--- DIRECTIONS FOR THIS TASK ---
Without including any pictures, reproduce all the lines below word for word.

--- EXERCISE DATA ---
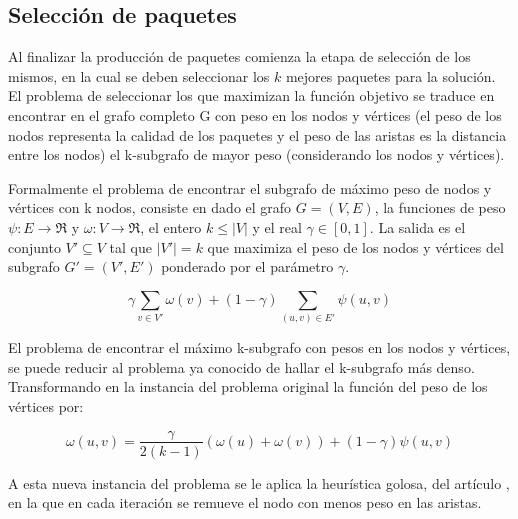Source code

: \subsection{Selección de paquetes}
Al finalizar la producción de paquetes comienza la etapa de selección de los mismos, en la cual se deben seleccionar los $k$ mejores paquetes para la solución. El problema de seleccionar los que maximizan la función objetivo se traduce en encontrar en el grafo completo G con peso en los nodos y vértices (el peso de los nodos representa la calidad de los paquetes y el peso de las aristas es la distancia entre los nodos) el k-subgrafo de mayor peso (considerando los nodos y vértices).

Formalmente el problema de encontrar el subgrafo de máximo peso de nodos y vértices con k nodos, consiste en dado el grafo $ G = (V,E) $, la funciones de peso $\psi : E \rightarrow \Re$ y $\omega : V \rightarrow \Re$, el entero $ k \leq |V| $ y el real $\gamma \in [0,1]$. La salida es el conjunto $V' \subseteq V$ tal que $|V'| = k$ que maximiza el peso de los nodos y vértices del subgrafo $G' = (V', E')$ ponderado por el parámetro $\gamma$.

\begin{equation}
\gamma \sum_{v \in V'}{\omega(v)} + (1 - \gamma) \sum_{(u,v) \in E'}{\psi(u,v)}
\end{equation}

El problema de encontrar el máximo k-subgrafo con pesos en los nodos y vértices, se puede reducir al problema ya conocido de hallar el k-subgrafo más denso\cite{DBLP:journals/algorithmica/FeigePK01}. Transformando en la instancia del problema original la función del peso de los vértices por:
 
\begin{equation}
\omega(u,v) = \dfrac{\gamma}{2( k - 1)} (\omega(u) + \omega(v)) + (1 - \gamma)\psi(u,v) 
\end{equation}

A esta nueva instancia del problema se le aplica la heurística golosa, del artículo \cite{journals/tkde/Amer-YahiaBCFMZ14}, en la que en cada iteración se remueve el nodo con menos peso en las aristas.


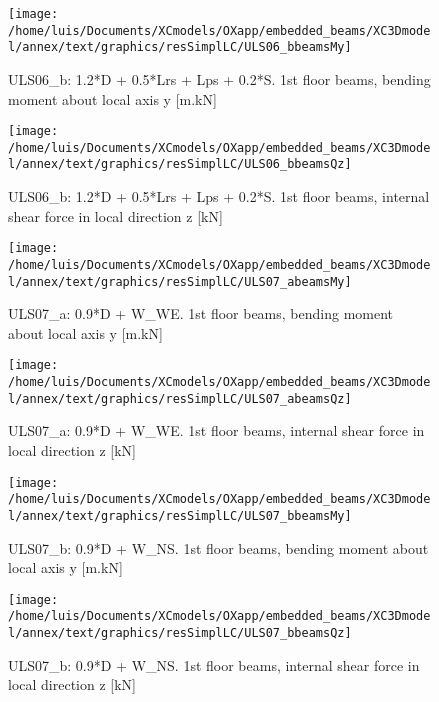 \clearpage
\begin{figure}
\begin{center}
\texttt{[image: /home/luis/Documents/XCmodels/OXapp/embedded\_beams/XC3Dmodel/annex/text/graphics/resSimplLC/ULS06\_bbeamsMy]}
\caption{ULS06_b: 1.2*D + 0.5*Lrs + Lps + 0.2*S. 1st floor beams, bending moment about local axis y [m.kN]}
\end{center}
\end{figure}
\begin{figure}
\begin{center}
\texttt{[image: /home/luis/Documents/XCmodels/OXapp/embedded\_beams/XC3Dmodel/annex/text/graphics/resSimplLC/ULS06\_bbeamsQz]}
\caption{ULS06_b: 1.2*D + 0.5*Lrs + Lps + 0.2*S. 1st floor beams, internal shear force in local direction z [kN]}
\end{center}
\end{figure}
\clearpage
\begin{figure}
\begin{center}
\texttt{[image: /home/luis/Documents/XCmodels/OXapp/embedded\_beams/XC3Dmodel/annex/text/graphics/resSimplLC/ULS07\_abeamsMy]}
\caption{ULS07_a: 0.9*D + W_WE. 1st floor beams, bending moment about local axis y [m.kN]}
\end{center}
\end{figure}
\begin{figure}
\begin{center}
\texttt{[image: /home/luis/Documents/XCmodels/OXapp/embedded\_beams/XC3Dmodel/annex/text/graphics/resSimplLC/ULS07\_abeamsQz]}
\caption{ULS07_a: 0.9*D + W_WE. 1st floor beams, internal shear force in local direction z [kN]}
\end{center}
\end{figure}
\clearpage
\begin{figure}
\begin{center}
\texttt{[image: /home/luis/Documents/XCmodels/OXapp/embedded\_beams/XC3Dmodel/annex/text/graphics/resSimplLC/ULS07\_bbeamsMy]}
\caption{ULS07_b: 0.9*D + W_NS. 1st floor beams, bending moment about local axis y [m.kN]}
\end{center}
\end{figure}
\begin{figure}
\begin{center}
\texttt{[image: /home/luis/Documents/XCmodels/OXapp/embedded\_beams/XC3Dmodel/annex/text/graphics/resSimplLC/ULS07\_bbeamsQz]}
\caption{ULS07_b: 0.9*D + W_NS. 1st floor beams, internal shear force in local direction z [kN]}
\end{center}
\end{figure}
\clearpage

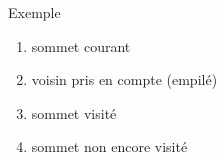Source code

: \documentclass[10pt]{beamer}
\begin{document}
\begin{frame}{Exemple}
\begin{enumerate}[--]
	\item \color{graphrouge} sommet courant
    \item \color{graphviolet} voisin pris en compte (empilé)
    \item \color{graphbleu} sommet visité
    \item \color{graphautre} sommet non encore visité
\end{enumerate}


\end{frame}
\end{document}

--- PROBLEM SOLUTION ---
Source code

: \subsection{Selección de paquetes}
Al finalizar la producción de paquetes comienza la etapa de selección de los mismos, en la cual se deben seleccionar los $k$ mejores paquetes para la solución. El problema de seleccionar los que maximizan la función objetivo se traduce en encontrar en el grafo completo G con peso en los nodos y vértices (el peso de los nodos representa la calidad de los paquetes y el peso de las aristas es la distancia entre los nodos) el k-subgrafo de mayor peso (considerando los nodos y vértices).

Formalmente el problema de encontrar el subgrafo de máximo peso de nodos y vértices con k nodos, consiste en dado el grafo $ G = (V,E) $, la funciones de peso $\psi : E \rightarrow \Re$ y $\omega : V \rightarrow \Re$, el entero $ k \leq |V| $ y el real $\gamma \in [0,1]$. La salida es el conjunto $V' \subseteq V$ tal que $|V'| = k$ que maximiza el peso de los nodos y vértices del subgrafo $G' = (V', E')$ ponderado por el parámetro $\gamma$.

\begin{equation}
\gamma \sum_{v \in V'}{\omega(v)} + (1 - \gamma) \sum_{(u,v) \in E'}{\psi(u,v)}
\end{equation}

El problema de encontrar el máximo k-subgrafo con pesos en los nodos y vértices, se puede reducir al problema ya conocido de hallar el k-subgrafo más denso\cite{DBLP:journals/algorithmica/FeigePK01}. Transformando en la instancia del problema original la función del peso de los vértices por:
 
\begin{equation}
\omega(u,v) = \dfrac{\gamma}{2( k - 1)} (\omega(u) + \omega(v)) + (1 - \gamma)\psi(u,v) 
\end{equation}

A esta nueva instancia del problema se le aplica la heurística golosa, del artículo \cite{journals/tkde/Amer-YahiaBCFMZ14}, en la que en cada iteración se remueve el nodo con menos peso en las aristas.


 \clearpage
\begin{figure}
\begin{center}
\texttt{[image: /home/luis/Documents/XCmodels/OXapp/embedded\_beams/XC3Dmodel/annex/text/graphics/resSimplLC/ULS06\_bbeamsMy]}
\caption{ULS06_b: 1.2*D + 0.5*Lrs + Lps + 0.2*S. 1st floor beams, bending moment about local axis y [m.kN]}
\end{center}
\end{figure}
\begin{figure}
\begin{center}
\texttt{[image: /home/luis/Documents/XCmodels/OXapp/embedded\_beams/XC3Dmodel/annex/text/graphics/resSimplLC/ULS06\_bbeamsQz]}
\caption{ULS06_b: 1.2*D + 0.5*Lrs + Lps + 0.2*S. 1st floor beams, internal shear force in local direction z [kN]}
\end{center}
\end{figure}
\clearpage
\begin{figure}
\begin{center}
\texttt{[image: /home/luis/Documents/XCmodels/OXapp/embedded\_beams/XC3Dmodel/annex/text/graphics/resSimplLC/ULS07\_abeamsMy]}
\caption{ULS07_a: 0.9*D + W_WE. 1st floor beams, bending moment about local axis y [m.kN]}
\end{center}
\end{figure}
\begin{figure}
\begin{center}
\texttt{[image: /home/luis/Documents/XCmodels/OXapp/embedded\_beams/XC3Dmodel/annex/text/graphics/resSimplLC/ULS07\_abeamsQz]}
\caption{ULS07_a: 0.9*D + W_WE. 1st floor beams, internal shear force in local direction z [kN]}
\end{center}
\end{figure}
\clearpage
\begin{figure}
\begin{center}
\texttt{[image: /home/luis/Documents/XCmodels/OXapp/embedded\_beams/XC3Dmodel/annex/text/graphics/resSimplLC/ULS07\_bbeamsMy]}
\caption{ULS07_b: 0.9*D + W_NS. 1st floor beams, bending moment about local axis y [m.kN]}
\end{center}
\end{figure}
\begin{figure}
\begin{center}
\texttt{[image: /home/luis/Documents/XCmodels/OXapp/embedded\_beams/XC3Dmodel/annex/text/graphics/resSimplLC/ULS07\_bbeamsQz]}
\caption{ULS07_b: 0.9*D + W_NS. 1st floor beams, internal shear force in local direction z [kN]}
\end{center}
\end{figure}
\clearpage

Source code

: \documentclass[10pt]{beamer}
\begin{document}
\begin{frame}{Exemple}
\begin{enumerate}[--]
	\item \color{graphrouge} sommet courant
    \item \color{graphviolet} voisin pris en compte (empilé)
    \item \color{graphbleu} sommet visité
    \item \color{graphautre} sommet non encore visité
\end{enumerate}


\end{frame}
\end{document}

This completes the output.